This large and heavy book, with a beautiful and imposing red and gold cover and elegant red marker ribbons, has every appearance of being a treasure in itself. To mark the 150th anniversary of the establishment of the Canterbury Museum staff have collected 150 items from its extensive collections to feature in this volume. Each taonga is carefully photographed by Jane Ussher, displayed on thick quality cream paper, and each one is accompanied by text written by Museum curators and researchers. A number of the images fold out to two or even four times the width of the paper.
Taonga from this book are showcased in the 150th anniversary exhibition which opened at the Museum on October 1 this year.
A short history of the Museum’s development, by Museum Director Anthony Wright and Curatorial Manager Sarah Murray, introduces the book but apart from that the catalogue of images and accompanying descriptions speak for themselves.
The selected taonga show the huge extent of the Museum’s natural and human history collecting over the years as the Museum has grown to currently contain 2.3 million items.

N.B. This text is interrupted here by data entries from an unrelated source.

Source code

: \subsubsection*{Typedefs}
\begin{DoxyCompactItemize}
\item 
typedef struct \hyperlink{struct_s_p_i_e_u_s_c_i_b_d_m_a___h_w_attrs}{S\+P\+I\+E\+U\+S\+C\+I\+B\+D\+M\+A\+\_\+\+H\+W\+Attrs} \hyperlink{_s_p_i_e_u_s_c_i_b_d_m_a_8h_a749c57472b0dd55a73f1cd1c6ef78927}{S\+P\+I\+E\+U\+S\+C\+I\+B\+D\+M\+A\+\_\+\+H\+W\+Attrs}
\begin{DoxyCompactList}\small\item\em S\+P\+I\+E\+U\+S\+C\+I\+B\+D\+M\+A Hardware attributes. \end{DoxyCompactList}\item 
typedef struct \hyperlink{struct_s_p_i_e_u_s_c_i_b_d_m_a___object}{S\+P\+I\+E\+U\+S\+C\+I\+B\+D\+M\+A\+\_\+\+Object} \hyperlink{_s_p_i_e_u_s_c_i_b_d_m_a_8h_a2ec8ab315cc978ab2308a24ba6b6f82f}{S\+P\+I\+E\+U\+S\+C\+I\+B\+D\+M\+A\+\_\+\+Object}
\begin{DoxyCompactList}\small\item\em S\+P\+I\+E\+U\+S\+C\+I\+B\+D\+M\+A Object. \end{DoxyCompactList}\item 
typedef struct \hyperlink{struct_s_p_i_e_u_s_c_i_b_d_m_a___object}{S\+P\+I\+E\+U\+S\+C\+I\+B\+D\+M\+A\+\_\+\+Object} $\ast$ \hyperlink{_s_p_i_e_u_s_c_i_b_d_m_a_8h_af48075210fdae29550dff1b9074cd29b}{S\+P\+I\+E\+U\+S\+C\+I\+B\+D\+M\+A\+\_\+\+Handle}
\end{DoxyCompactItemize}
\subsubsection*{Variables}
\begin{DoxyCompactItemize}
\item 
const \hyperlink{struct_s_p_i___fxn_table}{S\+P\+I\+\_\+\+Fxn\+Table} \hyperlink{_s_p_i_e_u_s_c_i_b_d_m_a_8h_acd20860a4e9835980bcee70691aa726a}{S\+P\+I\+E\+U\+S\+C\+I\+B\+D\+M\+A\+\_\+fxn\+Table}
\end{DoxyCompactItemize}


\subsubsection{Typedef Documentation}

The range of objects, from small to enormous, from objects connected to the local area to those from other continents, both natural artefacts and man-made works of art, some uniquely individual and others indicative of a culture, place or time, and with stories ranging from tragic to quirky, confirm this volume as a rich and varied treasure chest.
It is eerie to see an ancient Moriori carving on tree bark and the tracing of a Canterbury limestone rock drawing, incredible to know that these blackened lumps of carbon are Neolithic apples, amazing to view both huge moa and whale skeletons and the minute fairy fly, awe-inspiring to see the fragility of a coracle constructed and used by shipwreck survivors and the beauty of the embroidered Pacific Crossings coat and waistcoat. The only remaining nest of Aotearoa New Zealand’s huia bird, the glassy eyes of the stuffed laughing owl and the labelled body of the flightless wren probably killed by a lighthouse cat are all sad evidence of the extinction of much native wild life. The clay pipe of a WW1 German prisoner of war, the dominoes made and played with by Antarctic explorers trapped in pack ice, the tin mug of an imprisoned WW2 pacifist and the quirky and colourful crocheted coat of a local television entertainer are all testament to the fact that history is made up of individuals’ real and personal experiences.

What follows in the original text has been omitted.